ACTION ITEM
Restate each entry below exactly; pictures stay out of the copy.

[Dataset entries]
*-*-*

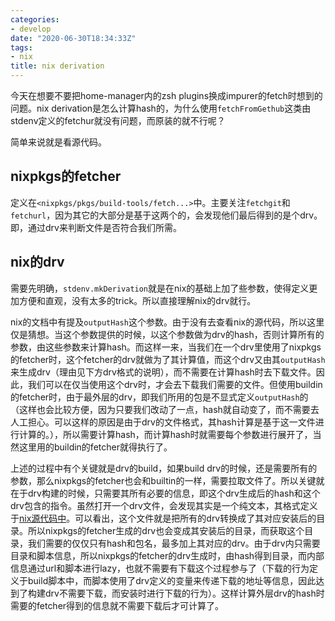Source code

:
 ```yaml
---
categories: 
- develop
date: "2020-06-30T18:34:33Z"
tags: 
- nix
title: nix derivation
---
```


今天在想要不要把home-manager内的zsh plugins换成impurer的fetch时想到的问题。nix derivation是怎么计算hash的，为什么使用`fetchFromGethub`这类由stdenv定义的fetchur就没有问题，而原装的就不行呢？

简单来说就是看源代码。

## nixpkgs的fetcher

定义在`<nixpkgs/pkgs/build-tools/fetch...>`中。主要关注`fetchgit`和`fetchurl`，因为其它的大部分是基于这两个的，会发现他们最后得到的是个drv。即，通过drv来判断文件是否符合我们所需。

## nix的drv

需要先明确，`stdenv.mkDerivation`就是在nix的基础上加了些参数，使得定义更加方便和直观，没有太多的trick。所以直接理解nix的drv就行。

nix的文档中有提及`outputHash`这个参数。由于没有去查看nix的源代码，所以这里仅是猜想。当这个参数提供的时候，以这个参数做为drv的hash，否则计算所有的参数，由这些参数来计算hash。而这样一来，当我们在一个drv里使用了nixpkgs的fetcher时，这个fetcher的drv就做为了其计算值，而这个drv又由其``outputHash``来生成drv（理由见下方drv格式的说明），而不需要在计算hash时去下载文件。因此，我们可以在仅当使用这个drv时，才会去下载我们需要的文件。但使用buildin的fetcher时，由于最外层的drv，即我们所用的包是不显式定义`outputHash`的（这样也会比较方便，因为只要我们改动了一点，hash就自动变了，而不需要去人工担心。可以这样的原因是由于drv的文件格式，其hash计算是基于这一文件进行计算的。），所以需要计算hash，而计算hash时就需要每个参数进行展开了，当然这里用的buildin的fetcher就得执行了。

上述的过程中有个关键就是drv的build，如果build drv的时候，还是需要所有的参数，那么nixpkgs的fetcher也会和builtin的一样，需要拉取文件了。所以关键就在于drv构建的时候，只需要其所有必要的信息，即这个drv生成后的hash和这个drv包含的指令。虽然打开一个drv文件，会发现其实是一个纯文本，其格式定义于[nix源代码中](https://github.com/NixOS/nix/blob/master/src/libstore/derivations.cc)。可以看出，这个文件就是把所有的drv转换成了其对应安装后的目录。所以nixpkgs的fetcher生成的drv也会变成其安装后的目录，而获取这个目录，我们需要的仅仅只有hash和包名，最多加上其对应的drv。由于drv内只需要目录和脚本信息，所以nixpkgs的fetcher的drv生成时，由hash得到目录，而内部信息通过url和脚本进行lazy，也就不需要有下载这个过程参与了（下载的行为定义于build脚本中，而脚本使用了drv定义的变量来传递下载的地址等信息，因此达到了构建drv不需要下载，而安装时进行下载的行为）。这样计算外层drv的hash时需要的fetcher得到的信息就不需要下载后才可计算了。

*-*-*

EXERCISE OUTPUT
Source code

:
 ```yaml
---
categories: 
- develop
date: "2020-06-30T18:34:33Z"
tags: 
- nix
title: nix derivation
---
```


今天在想要不要把home-manager内的zsh plugins换成impurer的fetch时想到的问题。nix derivation是怎么计算hash的，为什么使用`fetchFromGethub`这类由stdenv定义的fetchur就没有问题，而原装的就不行呢？

简单来说就是看源代码。

## nixpkgs的fetcher

定义在`<nixpkgs/pkgs/build-tools/fetch...>`中。主要关注`fetchgit`和`fetchurl`，因为其它的大部分是基于这两个的，会发现他们最后得到的是个drv。即，通过drv来判断文件是否符合我们所需。

## nix的drv

需要先明确，`stdenv.mkDerivation`就是在nix的基础上加了些参数，使得定义更加方便和直观，没有太多的trick。所以直接理解nix的drv就行。

nix的文档中有提及`outputHash`这个参数。由于没有去查看nix的源代码，所以这里仅是猜想。当这个参数提供的时候，以这个参数做为drv的hash，否则计算所有的参数，由这些参数来计算hash。而这样一来，当我们在一个drv里使用了nixpkgs的fetcher时，这个fetcher的drv就做为了其计算值，而这个drv又由其``outputHash``来生成drv（理由见下方drv格式的说明），而不需要在计算hash时去下载文件。因此，我们可以在仅当使用这个drv时，才会去下载我们需要的文件。但使用buildin的fetcher时，由于最外层的drv，即我们所用的包是不显式定义`outputHash`的（这样也会比较方便，因为只要我们改动了一点，hash就自动变了，而不需要去人工担心。可以这样的原因是由于drv的文件格式，其hash计算是基于这一文件进行计算的。），所以需要计算hash，而计算hash时就需要每个参数进行展开了，当然这里用的buildin的fetcher就得执行了。

上述的过程中有个关键就是drv的build，如果build drv的时候，还是需要所有的参数，那么nixpkgs的fetcher也会和builtin的一样，需要拉取文件了。所以关键就在于drv构建的时候，只需要其所有必要的信息，即这个drv生成后的hash和这个drv包含的指令。虽然打开一个drv文件，会发现其实是一个纯文本，其格式定义于[nix源代码中](https://github.com/NixOS/nix/blob/master/src/libstore/derivations.cc)。可以看出，这个文件就是把所有的drv转换成了其对应安装后的目录。所以nixpkgs的fetcher生成的drv也会变成其安装后的目录，而获取这个目录，我们需要的仅仅只有hash和包名，最多加上其对应的drv。由于drv内只需要目录和脚本信息，所以nixpkgs的fetcher的drv生成时，由hash得到目录，而内部信息通过url和脚本进行lazy，也就不需要有下载这个过程参与了（下载的行为定义于build脚本中，而脚本使用了drv定义的变量来传递下载的地址等信息，因此达到了构建drv不需要下载，而安装时进行下载的行为）。这样计算外层drv的hash时需要的fetcher得到的信息就不需要下载后才可计算了。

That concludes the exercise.